What is being asked: In how many lines of the material below does the string "Stunde" appear? Answer with a single number.

---------- Records shown

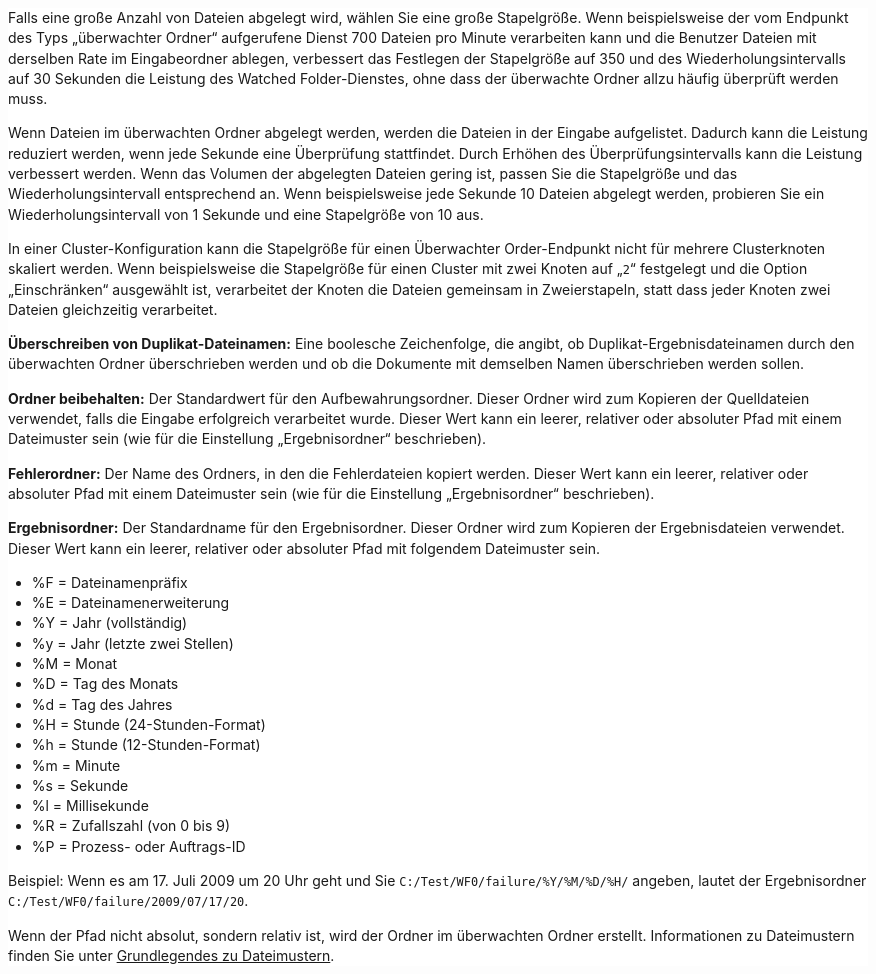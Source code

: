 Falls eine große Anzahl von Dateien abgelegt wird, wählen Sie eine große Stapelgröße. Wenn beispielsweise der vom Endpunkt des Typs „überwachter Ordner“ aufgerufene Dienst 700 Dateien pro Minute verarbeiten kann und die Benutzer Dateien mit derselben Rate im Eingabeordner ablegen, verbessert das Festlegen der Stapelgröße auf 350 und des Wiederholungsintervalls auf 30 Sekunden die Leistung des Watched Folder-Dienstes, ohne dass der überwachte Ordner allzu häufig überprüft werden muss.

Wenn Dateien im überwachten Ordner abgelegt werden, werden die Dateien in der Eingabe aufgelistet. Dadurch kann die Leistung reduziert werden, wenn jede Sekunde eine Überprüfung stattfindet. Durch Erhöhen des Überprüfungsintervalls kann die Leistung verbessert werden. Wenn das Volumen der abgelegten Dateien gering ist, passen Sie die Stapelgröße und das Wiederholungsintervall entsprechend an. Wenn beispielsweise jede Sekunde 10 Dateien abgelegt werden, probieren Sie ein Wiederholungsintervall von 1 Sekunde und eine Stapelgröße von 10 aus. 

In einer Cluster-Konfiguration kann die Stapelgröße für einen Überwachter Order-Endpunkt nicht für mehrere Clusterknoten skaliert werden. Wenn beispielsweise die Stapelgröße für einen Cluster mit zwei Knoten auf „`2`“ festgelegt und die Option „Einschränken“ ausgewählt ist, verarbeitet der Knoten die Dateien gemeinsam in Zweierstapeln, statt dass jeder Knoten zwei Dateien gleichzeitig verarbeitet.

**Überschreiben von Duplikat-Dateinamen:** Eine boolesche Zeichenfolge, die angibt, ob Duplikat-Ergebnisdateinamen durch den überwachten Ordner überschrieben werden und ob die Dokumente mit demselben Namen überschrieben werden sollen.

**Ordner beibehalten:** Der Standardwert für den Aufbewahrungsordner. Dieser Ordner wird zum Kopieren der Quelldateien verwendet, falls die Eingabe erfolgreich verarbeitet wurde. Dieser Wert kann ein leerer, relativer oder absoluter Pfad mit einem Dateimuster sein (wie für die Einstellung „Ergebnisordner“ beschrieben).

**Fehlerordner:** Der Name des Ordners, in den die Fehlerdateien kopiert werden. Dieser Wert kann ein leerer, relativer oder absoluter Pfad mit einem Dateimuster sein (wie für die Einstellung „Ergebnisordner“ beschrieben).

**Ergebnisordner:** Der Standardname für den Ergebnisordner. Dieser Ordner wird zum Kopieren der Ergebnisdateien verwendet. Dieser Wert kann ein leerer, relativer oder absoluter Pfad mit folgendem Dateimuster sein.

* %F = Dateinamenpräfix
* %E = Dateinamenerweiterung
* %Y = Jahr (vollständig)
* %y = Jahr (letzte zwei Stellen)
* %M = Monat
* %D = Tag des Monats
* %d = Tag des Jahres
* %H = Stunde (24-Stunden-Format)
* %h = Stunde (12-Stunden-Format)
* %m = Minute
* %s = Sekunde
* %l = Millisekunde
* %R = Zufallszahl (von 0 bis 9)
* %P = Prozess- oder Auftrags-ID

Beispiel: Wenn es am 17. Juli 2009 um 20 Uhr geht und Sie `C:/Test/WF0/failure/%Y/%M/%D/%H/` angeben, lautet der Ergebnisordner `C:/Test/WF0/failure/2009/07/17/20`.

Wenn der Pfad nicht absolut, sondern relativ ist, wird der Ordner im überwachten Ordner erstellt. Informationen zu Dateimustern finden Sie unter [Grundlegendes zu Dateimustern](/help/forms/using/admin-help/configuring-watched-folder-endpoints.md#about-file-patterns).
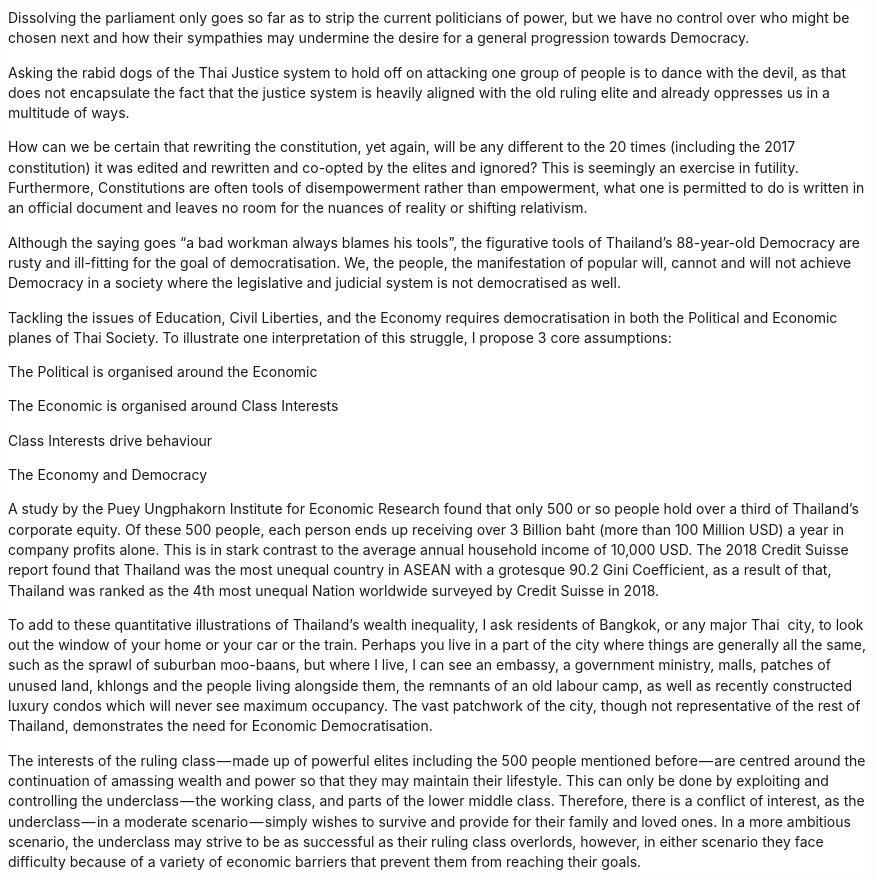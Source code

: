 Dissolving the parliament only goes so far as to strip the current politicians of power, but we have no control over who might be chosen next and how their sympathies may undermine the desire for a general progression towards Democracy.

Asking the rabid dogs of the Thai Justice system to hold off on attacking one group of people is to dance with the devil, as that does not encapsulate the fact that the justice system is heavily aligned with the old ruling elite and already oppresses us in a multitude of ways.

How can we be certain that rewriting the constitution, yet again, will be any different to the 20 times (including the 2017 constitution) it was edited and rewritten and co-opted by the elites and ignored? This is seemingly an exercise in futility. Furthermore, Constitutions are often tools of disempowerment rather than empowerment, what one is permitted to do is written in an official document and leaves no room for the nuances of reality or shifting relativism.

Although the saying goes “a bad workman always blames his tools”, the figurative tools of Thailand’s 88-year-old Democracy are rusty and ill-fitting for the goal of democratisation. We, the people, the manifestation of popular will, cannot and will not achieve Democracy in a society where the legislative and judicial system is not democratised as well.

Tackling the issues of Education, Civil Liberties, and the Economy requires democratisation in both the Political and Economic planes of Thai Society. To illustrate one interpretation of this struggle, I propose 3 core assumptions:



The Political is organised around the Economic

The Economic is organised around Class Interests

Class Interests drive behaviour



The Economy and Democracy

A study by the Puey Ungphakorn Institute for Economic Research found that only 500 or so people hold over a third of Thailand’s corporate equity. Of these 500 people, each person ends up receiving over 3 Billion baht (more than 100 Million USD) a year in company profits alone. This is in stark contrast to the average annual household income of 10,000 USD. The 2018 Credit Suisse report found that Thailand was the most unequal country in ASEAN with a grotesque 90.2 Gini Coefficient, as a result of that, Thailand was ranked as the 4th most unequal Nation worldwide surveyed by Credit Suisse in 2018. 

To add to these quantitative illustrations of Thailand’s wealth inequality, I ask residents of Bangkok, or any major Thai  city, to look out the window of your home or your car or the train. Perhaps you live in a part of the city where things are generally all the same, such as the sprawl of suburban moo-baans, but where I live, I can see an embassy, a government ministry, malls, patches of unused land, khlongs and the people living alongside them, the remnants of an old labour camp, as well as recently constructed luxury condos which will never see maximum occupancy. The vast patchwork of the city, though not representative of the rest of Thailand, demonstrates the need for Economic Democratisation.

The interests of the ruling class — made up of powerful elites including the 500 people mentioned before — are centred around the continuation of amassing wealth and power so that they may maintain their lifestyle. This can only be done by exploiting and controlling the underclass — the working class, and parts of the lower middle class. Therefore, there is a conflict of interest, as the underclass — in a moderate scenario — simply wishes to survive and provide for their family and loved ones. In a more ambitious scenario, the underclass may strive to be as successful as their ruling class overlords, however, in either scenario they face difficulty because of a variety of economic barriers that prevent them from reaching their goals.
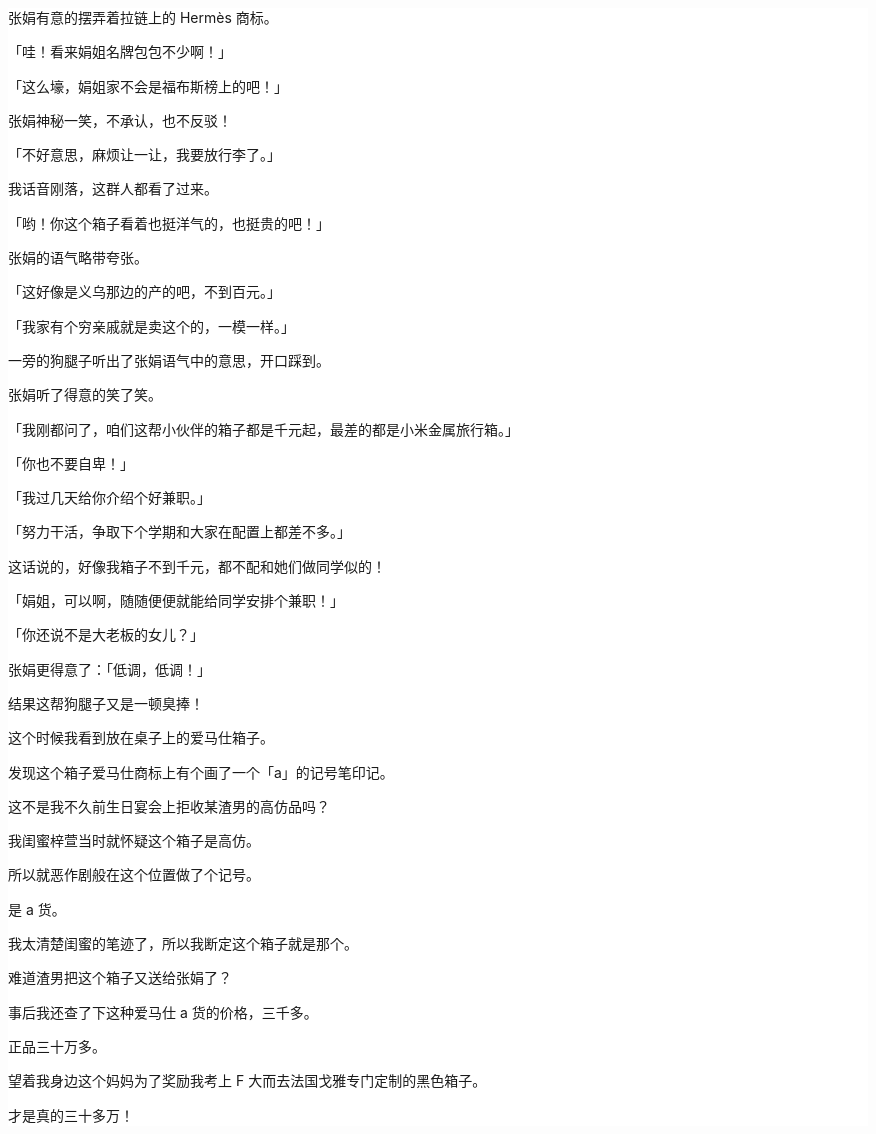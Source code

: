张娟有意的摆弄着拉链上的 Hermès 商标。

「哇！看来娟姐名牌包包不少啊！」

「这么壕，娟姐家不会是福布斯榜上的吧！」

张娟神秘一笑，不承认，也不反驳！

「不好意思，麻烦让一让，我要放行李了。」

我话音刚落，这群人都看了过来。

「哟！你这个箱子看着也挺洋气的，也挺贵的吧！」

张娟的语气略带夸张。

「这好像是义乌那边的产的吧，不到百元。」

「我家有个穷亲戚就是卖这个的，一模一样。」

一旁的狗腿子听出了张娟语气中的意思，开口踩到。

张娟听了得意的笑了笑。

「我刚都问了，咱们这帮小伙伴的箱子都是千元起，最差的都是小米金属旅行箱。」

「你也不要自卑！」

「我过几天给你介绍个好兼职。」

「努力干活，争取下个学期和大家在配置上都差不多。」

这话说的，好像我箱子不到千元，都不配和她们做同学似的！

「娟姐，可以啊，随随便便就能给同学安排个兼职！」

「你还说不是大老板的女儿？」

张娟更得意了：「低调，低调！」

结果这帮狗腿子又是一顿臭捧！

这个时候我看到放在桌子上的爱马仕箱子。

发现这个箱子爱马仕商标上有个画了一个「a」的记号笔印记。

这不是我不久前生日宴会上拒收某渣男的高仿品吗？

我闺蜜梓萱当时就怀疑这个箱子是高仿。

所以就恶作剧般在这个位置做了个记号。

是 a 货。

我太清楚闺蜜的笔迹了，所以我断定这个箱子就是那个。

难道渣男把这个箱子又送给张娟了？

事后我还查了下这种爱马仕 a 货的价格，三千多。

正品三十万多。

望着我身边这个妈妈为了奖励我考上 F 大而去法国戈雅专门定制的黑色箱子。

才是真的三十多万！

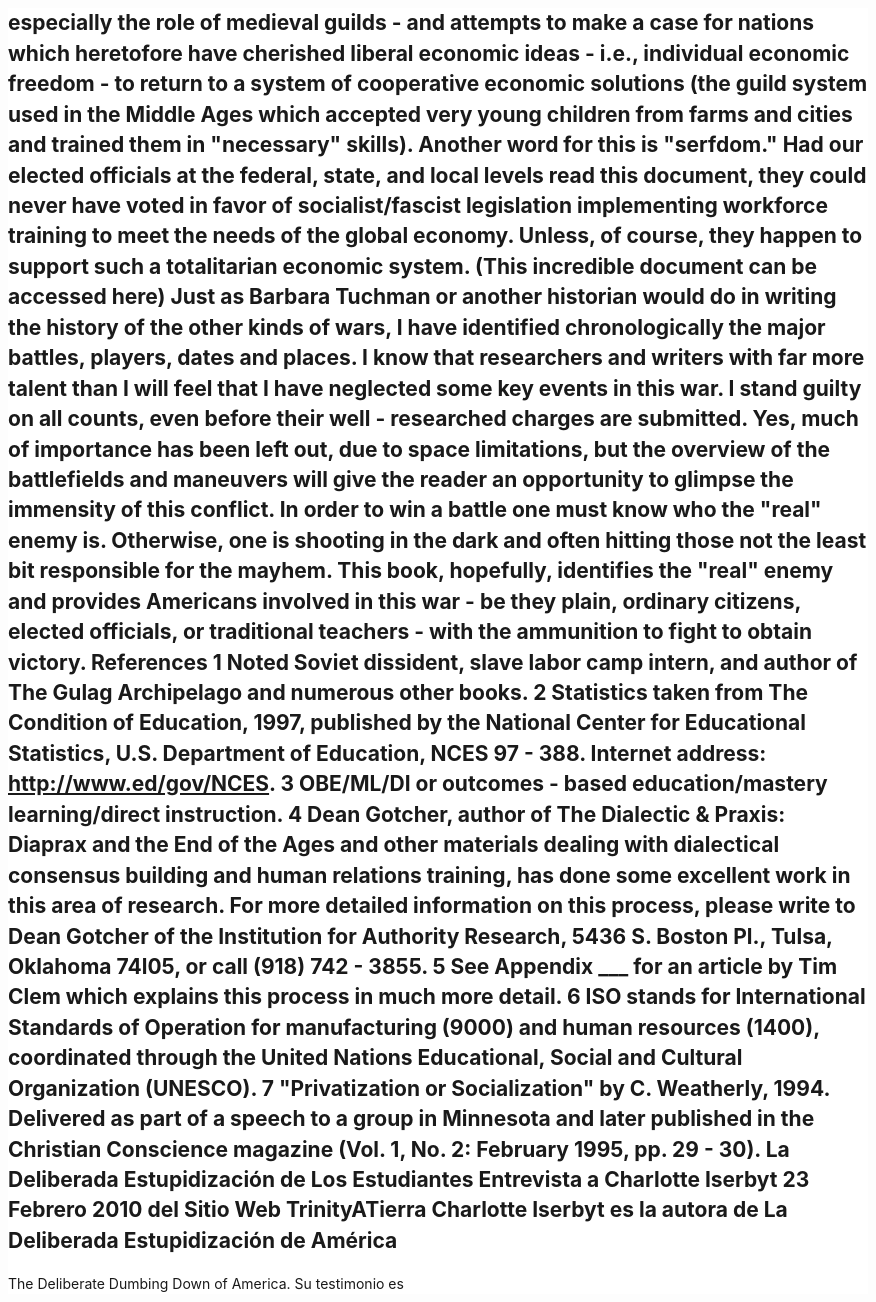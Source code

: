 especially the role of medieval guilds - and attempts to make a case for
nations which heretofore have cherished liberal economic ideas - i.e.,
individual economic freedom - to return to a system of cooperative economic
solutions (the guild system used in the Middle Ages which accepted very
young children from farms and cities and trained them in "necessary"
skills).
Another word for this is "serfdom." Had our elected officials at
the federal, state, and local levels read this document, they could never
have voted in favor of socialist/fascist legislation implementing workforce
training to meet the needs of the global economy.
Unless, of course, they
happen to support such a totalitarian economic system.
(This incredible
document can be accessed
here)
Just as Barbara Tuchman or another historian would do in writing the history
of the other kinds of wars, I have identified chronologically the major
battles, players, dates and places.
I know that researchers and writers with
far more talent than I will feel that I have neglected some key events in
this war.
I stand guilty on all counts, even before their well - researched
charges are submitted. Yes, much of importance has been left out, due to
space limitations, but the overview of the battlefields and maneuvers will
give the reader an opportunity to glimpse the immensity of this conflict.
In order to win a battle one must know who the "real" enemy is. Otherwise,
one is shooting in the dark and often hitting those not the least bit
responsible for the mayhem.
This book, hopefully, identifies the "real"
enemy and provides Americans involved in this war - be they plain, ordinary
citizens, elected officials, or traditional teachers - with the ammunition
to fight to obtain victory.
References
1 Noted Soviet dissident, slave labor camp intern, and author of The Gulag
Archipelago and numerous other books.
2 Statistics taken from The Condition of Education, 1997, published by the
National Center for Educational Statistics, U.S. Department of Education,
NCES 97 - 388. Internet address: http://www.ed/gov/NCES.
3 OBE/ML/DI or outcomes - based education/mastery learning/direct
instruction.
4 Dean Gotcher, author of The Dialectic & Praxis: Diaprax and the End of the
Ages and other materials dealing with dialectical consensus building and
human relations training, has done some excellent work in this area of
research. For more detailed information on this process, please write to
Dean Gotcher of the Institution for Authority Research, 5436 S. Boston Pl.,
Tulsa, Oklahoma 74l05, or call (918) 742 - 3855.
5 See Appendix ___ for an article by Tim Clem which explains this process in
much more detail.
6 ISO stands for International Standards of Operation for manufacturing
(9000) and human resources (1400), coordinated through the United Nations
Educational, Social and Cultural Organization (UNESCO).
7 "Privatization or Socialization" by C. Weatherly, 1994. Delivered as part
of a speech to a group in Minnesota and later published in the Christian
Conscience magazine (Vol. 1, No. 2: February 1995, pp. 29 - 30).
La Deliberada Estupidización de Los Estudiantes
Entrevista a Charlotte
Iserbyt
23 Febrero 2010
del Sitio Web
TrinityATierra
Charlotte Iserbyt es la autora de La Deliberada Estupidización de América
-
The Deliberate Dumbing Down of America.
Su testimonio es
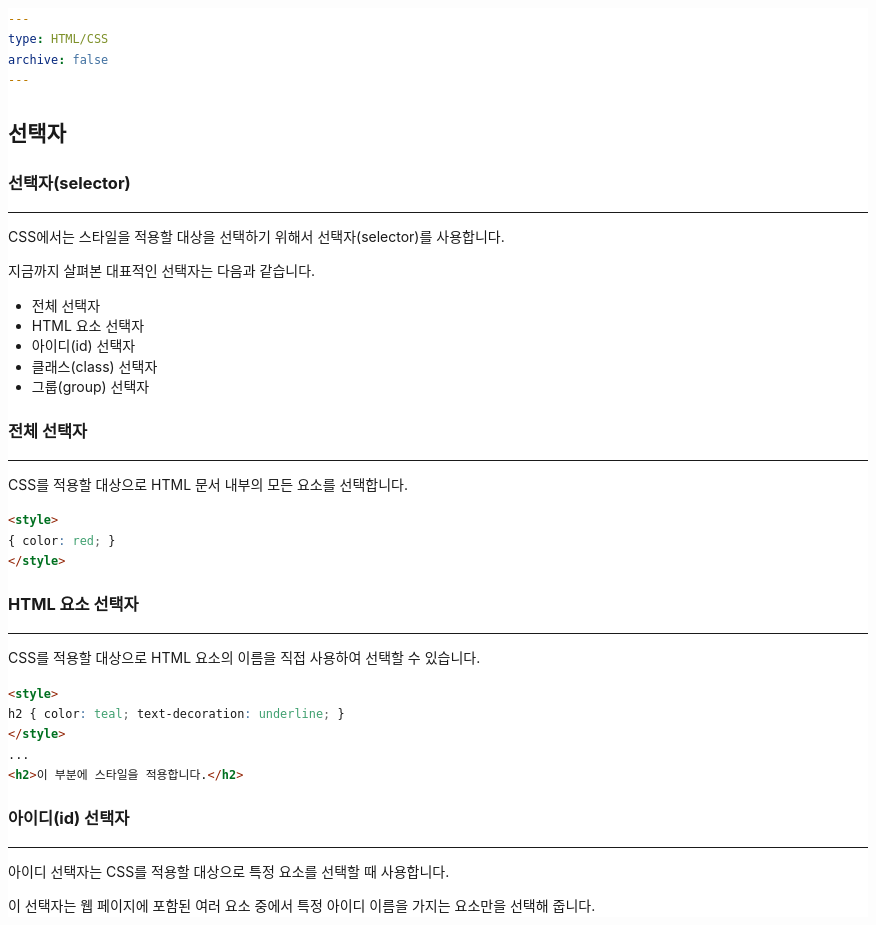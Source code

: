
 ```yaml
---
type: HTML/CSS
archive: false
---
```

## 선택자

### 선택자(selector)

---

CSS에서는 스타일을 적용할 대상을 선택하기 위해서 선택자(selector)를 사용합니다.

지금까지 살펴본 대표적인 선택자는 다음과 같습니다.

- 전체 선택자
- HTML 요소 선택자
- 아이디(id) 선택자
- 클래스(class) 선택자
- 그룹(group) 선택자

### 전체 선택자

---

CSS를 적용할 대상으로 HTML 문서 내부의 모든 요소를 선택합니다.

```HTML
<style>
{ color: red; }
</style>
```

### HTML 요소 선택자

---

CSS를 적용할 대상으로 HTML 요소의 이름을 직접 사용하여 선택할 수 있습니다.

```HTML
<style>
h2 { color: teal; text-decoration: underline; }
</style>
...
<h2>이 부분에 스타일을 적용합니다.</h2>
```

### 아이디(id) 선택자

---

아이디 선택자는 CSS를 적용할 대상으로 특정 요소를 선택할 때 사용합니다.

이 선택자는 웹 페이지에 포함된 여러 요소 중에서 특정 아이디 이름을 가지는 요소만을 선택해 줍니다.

--------------------

Result of the exercise: 2